Anyway, there you have it. Highlining is bonkers.

Those guys that just launched triangular wings from that hill over there — are they skydivers? How about those people in the flying-squirrel suits that you saw on YouTube the other day? Or the folks that star in those videos where they have a wing overhead and skis on their feet and pop straight down a mountain, with little glancing touches? Are they skydivers?

They aren’t, actually. But y’know what? It’s easy to get these airsports mixed up. Here’s a breakdown of what’s what, so you can use the proper terminology to impress your friends at dinner parties.

BASE JUMPING

Even deeper into the extreme we go, dear reader! BASE jumping is the sport of jumping while wearing a single-parachute safety system, from fixed objects. (If you’re jumping from an airplane, you’re not BASE jumping.)

The term “BASE,” in fact, is an acronym that stands for the objects most commonly jumped:

  • Building
  • Antenna
  • Span (bridge)
  • Earth (cliffs)

Other objects (for instance: billboards, wind turbines, ski lifts, cranes, high-altitude cables, etc.) also count as BASE objects if the exit point is static. Because of that fact — that BASE jumping does not meet the Federal Aviation Administration’s definition of its jurisdiction (“the descent of an object to the surface from an aircraft in flight”) — it is not overseen by the FAA or any other regulatory body. It’s anarchy out here, folks.

Another defining fact: BASE jumps are performed with single-parachute systems that are designed to open quickly and in the direction the jumper intends. There is no reserve canopy in a BASE-specific container. (There wouldn’t be time to use it, anyway.) Because the margins are so incredibly skinny, BASE jumpers almost always have the experience of thousands of skydives. Each one takes on extraordinary risk.

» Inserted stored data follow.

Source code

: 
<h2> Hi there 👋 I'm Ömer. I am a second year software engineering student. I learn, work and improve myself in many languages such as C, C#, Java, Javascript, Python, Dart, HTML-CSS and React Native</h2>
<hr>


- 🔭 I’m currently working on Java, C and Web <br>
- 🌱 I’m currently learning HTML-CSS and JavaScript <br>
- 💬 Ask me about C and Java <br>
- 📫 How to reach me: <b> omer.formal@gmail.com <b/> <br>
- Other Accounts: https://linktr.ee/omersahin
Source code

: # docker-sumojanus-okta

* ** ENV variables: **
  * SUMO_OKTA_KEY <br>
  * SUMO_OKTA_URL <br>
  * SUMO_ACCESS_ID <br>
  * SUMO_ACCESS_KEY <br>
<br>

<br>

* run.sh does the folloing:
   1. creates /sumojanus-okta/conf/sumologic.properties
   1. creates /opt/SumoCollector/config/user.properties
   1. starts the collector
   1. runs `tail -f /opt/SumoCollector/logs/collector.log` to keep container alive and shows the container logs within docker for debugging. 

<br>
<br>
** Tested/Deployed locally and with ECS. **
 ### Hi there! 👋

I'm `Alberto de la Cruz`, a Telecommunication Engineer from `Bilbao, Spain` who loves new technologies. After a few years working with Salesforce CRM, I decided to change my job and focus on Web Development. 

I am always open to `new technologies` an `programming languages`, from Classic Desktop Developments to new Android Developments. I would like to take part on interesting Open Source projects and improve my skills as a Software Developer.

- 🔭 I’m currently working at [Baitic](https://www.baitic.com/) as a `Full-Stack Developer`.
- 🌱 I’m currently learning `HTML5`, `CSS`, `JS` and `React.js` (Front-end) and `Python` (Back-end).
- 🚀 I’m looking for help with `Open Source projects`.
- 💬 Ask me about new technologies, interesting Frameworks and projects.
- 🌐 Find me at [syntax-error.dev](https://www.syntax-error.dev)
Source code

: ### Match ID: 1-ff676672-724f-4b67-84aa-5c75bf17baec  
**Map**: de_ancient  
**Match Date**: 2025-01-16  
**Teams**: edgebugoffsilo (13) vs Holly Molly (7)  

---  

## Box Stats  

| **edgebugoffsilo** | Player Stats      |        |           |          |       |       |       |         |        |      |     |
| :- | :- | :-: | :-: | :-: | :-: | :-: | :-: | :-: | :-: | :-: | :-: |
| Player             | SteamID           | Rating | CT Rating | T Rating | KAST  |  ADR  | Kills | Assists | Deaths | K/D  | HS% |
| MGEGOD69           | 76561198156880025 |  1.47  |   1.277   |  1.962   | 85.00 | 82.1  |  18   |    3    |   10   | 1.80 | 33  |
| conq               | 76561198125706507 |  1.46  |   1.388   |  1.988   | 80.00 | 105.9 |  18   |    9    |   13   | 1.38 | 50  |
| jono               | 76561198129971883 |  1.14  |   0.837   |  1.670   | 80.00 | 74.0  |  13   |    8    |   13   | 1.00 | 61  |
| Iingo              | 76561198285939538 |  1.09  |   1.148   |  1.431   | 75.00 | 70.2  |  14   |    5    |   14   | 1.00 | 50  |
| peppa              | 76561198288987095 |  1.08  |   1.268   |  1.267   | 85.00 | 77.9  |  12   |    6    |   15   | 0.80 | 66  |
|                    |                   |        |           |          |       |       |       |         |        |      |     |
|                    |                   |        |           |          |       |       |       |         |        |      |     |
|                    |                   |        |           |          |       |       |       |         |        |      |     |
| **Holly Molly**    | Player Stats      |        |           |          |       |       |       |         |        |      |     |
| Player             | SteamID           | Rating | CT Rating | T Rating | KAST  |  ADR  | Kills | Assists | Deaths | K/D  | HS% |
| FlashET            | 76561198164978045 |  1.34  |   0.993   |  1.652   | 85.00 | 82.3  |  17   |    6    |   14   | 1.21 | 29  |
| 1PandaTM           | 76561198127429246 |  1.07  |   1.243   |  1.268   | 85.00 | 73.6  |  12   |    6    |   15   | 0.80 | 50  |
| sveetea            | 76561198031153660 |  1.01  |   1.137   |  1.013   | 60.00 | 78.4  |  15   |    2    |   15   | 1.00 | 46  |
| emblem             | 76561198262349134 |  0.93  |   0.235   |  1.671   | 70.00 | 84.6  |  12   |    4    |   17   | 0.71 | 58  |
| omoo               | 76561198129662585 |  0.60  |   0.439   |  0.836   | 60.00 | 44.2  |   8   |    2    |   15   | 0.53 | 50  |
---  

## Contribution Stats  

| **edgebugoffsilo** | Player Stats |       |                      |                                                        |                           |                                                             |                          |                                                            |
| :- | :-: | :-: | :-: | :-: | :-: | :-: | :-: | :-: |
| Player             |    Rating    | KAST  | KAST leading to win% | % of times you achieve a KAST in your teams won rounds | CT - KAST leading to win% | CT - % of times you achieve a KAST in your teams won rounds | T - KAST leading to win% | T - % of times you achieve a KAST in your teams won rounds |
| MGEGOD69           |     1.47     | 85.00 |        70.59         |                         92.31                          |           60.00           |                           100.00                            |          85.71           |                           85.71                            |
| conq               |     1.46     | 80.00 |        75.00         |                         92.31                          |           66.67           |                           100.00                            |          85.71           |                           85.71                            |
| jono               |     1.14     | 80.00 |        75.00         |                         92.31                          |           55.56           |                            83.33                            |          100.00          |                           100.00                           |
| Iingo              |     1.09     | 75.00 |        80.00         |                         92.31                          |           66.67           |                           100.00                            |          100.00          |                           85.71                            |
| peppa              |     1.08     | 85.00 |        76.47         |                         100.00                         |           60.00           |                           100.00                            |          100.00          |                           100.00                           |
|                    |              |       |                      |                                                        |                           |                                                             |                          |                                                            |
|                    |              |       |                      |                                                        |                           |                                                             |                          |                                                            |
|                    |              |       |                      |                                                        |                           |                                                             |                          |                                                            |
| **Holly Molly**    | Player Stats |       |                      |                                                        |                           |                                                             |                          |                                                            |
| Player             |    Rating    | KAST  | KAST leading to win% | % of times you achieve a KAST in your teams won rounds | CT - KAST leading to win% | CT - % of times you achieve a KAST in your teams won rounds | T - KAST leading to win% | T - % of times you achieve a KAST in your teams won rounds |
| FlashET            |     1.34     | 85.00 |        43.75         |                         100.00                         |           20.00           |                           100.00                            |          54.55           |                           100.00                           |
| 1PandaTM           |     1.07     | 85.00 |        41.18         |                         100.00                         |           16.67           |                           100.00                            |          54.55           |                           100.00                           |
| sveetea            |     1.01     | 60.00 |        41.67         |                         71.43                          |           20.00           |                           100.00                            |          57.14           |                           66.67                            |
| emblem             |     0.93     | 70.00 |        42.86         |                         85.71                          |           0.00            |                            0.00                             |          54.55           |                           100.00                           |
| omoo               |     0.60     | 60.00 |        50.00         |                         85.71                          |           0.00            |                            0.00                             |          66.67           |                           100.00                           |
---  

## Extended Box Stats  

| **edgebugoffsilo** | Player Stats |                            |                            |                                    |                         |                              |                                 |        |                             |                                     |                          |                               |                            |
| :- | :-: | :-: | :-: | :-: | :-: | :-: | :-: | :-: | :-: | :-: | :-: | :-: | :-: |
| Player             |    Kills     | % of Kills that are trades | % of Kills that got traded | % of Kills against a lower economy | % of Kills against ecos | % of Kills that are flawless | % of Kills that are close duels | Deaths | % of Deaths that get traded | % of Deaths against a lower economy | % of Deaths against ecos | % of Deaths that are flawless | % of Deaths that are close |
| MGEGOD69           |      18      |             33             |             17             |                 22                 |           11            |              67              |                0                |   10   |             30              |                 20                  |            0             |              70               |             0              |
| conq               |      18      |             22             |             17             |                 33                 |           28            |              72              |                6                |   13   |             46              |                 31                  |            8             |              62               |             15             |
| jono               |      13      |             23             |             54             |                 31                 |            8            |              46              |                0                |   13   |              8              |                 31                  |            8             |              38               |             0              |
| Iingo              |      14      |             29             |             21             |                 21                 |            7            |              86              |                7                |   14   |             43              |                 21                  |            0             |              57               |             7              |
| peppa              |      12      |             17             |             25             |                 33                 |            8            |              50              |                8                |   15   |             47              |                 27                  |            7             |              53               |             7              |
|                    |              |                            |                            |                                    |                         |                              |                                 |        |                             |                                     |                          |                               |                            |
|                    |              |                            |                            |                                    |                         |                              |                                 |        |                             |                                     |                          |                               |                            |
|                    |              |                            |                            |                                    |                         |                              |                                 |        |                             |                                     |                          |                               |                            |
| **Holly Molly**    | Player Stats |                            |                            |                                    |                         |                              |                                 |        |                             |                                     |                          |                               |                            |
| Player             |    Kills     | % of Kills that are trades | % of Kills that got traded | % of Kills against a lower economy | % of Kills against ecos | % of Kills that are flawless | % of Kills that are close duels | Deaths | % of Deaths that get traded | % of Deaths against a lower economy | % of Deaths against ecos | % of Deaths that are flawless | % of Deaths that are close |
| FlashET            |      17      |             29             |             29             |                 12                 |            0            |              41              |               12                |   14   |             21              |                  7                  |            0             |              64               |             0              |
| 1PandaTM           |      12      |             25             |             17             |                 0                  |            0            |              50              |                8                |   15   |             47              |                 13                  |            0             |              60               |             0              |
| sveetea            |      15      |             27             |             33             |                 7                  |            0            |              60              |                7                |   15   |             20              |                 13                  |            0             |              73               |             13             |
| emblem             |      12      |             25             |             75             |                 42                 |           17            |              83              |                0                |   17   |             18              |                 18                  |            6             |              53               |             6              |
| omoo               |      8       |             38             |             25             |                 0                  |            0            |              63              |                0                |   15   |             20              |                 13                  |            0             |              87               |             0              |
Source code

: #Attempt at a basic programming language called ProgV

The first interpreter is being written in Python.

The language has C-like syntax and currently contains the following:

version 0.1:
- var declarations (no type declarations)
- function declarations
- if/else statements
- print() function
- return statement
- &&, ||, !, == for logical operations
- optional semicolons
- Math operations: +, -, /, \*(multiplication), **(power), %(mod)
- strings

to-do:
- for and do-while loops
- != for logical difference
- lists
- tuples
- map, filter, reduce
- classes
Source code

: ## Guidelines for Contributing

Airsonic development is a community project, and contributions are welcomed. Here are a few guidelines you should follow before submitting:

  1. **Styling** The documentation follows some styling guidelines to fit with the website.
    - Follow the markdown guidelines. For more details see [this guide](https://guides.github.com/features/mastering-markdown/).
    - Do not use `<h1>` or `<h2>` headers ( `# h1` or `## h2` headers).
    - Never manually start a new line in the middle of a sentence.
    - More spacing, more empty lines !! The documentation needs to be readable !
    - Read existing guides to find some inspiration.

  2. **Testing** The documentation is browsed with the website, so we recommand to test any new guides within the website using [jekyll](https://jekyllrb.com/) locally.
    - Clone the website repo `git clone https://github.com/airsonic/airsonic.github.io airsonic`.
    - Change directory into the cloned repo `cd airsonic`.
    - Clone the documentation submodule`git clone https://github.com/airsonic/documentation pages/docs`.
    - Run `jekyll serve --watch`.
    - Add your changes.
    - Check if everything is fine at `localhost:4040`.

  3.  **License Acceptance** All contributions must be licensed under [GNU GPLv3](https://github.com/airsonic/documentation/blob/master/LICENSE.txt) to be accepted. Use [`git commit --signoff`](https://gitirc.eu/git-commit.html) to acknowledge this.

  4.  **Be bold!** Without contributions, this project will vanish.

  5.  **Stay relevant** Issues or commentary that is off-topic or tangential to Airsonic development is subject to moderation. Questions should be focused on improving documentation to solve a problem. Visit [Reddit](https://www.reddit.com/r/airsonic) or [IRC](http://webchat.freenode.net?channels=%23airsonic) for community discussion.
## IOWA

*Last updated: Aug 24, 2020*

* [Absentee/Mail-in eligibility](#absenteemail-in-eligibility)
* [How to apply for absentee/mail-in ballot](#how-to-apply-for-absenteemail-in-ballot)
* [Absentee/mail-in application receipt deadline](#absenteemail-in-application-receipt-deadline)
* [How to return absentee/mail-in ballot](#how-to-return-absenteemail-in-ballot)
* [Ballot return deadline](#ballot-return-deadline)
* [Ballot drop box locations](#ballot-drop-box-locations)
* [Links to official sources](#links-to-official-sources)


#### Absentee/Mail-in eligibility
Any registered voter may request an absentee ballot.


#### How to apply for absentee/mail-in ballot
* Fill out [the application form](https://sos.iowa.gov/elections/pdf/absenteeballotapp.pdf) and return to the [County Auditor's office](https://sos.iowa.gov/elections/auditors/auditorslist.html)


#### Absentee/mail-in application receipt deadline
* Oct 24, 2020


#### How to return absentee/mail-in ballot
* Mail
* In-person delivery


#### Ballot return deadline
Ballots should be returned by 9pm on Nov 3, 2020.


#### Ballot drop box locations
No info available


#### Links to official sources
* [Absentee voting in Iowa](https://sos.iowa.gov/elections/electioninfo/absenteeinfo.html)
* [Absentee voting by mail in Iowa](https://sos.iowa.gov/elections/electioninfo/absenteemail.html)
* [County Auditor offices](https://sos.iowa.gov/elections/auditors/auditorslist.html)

Skydives, on the other hand, are performed using a two-parachute system. That system uses a container which houses both a main and a reserve parachute (in case the primary one malfunctions). When we’re skydiving, we like to hedge our bets. And, when we have a “reserve ride,” we always buy a nice bottle for the rigger who packed it for us, as a thank-you.

SKYDIVING: The Extremely Doable Extreme Sport

Now – can you see why we love skydiving so much? We’re able to experience the ecstatic edges of human possibility without constantly ending up in the emergency room and/or putting our poor parents in the loony bin with worry. And skydiving is by far the most accessible of all the action sports, welcoming you into the sky for your first experience after just a short (and pithy) briefing.